Go to the Post Office
7:30 a.m. to 10 a.m.The U.S. Postal Service may have more than 700,000 employees, yet there never seems to be enough of them when you're waiting in line to mail a birthday present. Your best chance, according to USPS spokesperson Monica Suraci: Find out when your post office opens (generally between 7 a.m. and 9 a.m.) and arrive a half hour or so later. You'll hit a midmorning lull, missing the rush of early birds lined up at the door (as well as distracted window personnel chatting with carriers sorting the day's mail). Heavy traffic is more likely at lunch, at the end of the workday, and just before closing, so those are times to avoid. Suraci's tip: Look for USPS "contract stations," which offer services in locations like supermarkets and drugstores, and for machines in some post-office lobbies that weigh and stamp packages most any time.
Get a Haircut
8 a.m. to 9 a.m.Booking the first appointment of the day will help you ease into the shampoo bowl on time. That’s because no latecomers will have thrown off the schedule, says Serena Chreky, co-owner of the Andre Chreky salon, in Washington, D.C. Saturday mornings (after busy workweeks) are usually the least frantic, says Allen Ruiz of the Jackson Ruiz Salon Spa, in Austin. However, some salons fill up then with bridal parties, Chreky cautions, so ask when you book. An early appointment may also get you the best cut. “Stress levels are at their lowest,” says Michelle Breyer, cofounder of NaturallyCurly.com, which deals with salons nationwide. “Even if you’re only the third or fourth client of the day, your stylist may not look at your hair with the same enthusiasm.” For the best service, Breyer and Ruiz both suggest asking your stylist, “What’s your favorite time of day to do hair?”
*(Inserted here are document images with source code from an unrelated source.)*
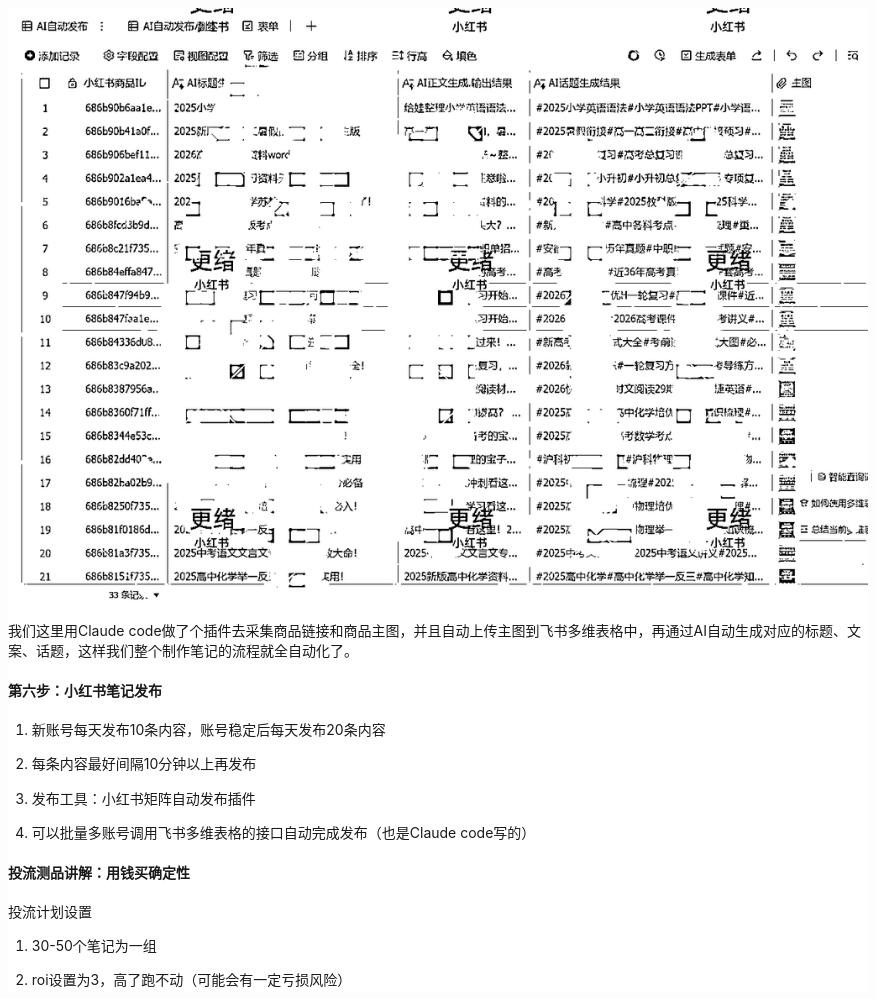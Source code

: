 ![](img/c26d1a4bbddffd4fca75dc4257e56f5f.png)

我们这里用Claude code做了个插件去采集商品链接和商品主图，并且自动上传主图到飞书多维表格中，再通过AI自动生成对应的标题、文案、话题，这样我们整个制作笔记的流程就全自动化了。

#### 第六步：小红书笔记发布

1.  新账号每天发布10条内容，账号稳定后每天发布20条内容

1.  每条内容最好间隔10分钟以上再发布

1.  发布工具：小红书矩阵自动发布插件

1.  可以批量多账号调用飞书多维表格的接口自动完成发布（也是Claude code写的）

#### 投流测品讲解：用钱买确定性

投流计划设置

1.  30-50个笔记为一组

1.  roi设置为3，高了跑不动（可能会有一定亏损风险）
The Best Time of Day to Fly
"Scheduling arrivals and departures between 11 a.m. and 1 p.m. local time," Caparas says, "will help you avoid most delay-causing weather patterns. This will also help you avoid airport rush hours, "which mostly coincide with workday rush hours," says Robert Baron, president of the Aviation Consulting Group, in Fort Lauderdale.
For best results, check for regional weather patterns and schedule accordingly. "For example, for the West Coast, fly in or out after noon Pacific Standard Time, when marine-level fog has dissipated," says Caparas. For southeastern and Gulf Coast hops, steer clear of the thunderstorms that kick up around 3 p.m. "Airline schedules are based on perfect weather conditions," he says. "You're more likely to be punctual if you follow Mother Nature's schedule."
Clean the House
You're more likely to whistle while you window wash (and not kick over the bucket) if you do it in the late afternoon. That's when hand-eye coordination is at its peak and mood levels are high, says Smolensky. If anyone in the house has allergies or asthma, avoid insomnia-hour and morning cleaning sprees (nasal-allergy symptoms are most severe between 6 a.m. and noon, asthma attacks more likely between midnight and 6 a.m.), and finish well before that person walks in the door. "It takes about an hour for allergens and dust to settle after you clean," says Martha White, M.D., director of research at the Institute for Asthma and Allergy, in Wheaton, Maryland.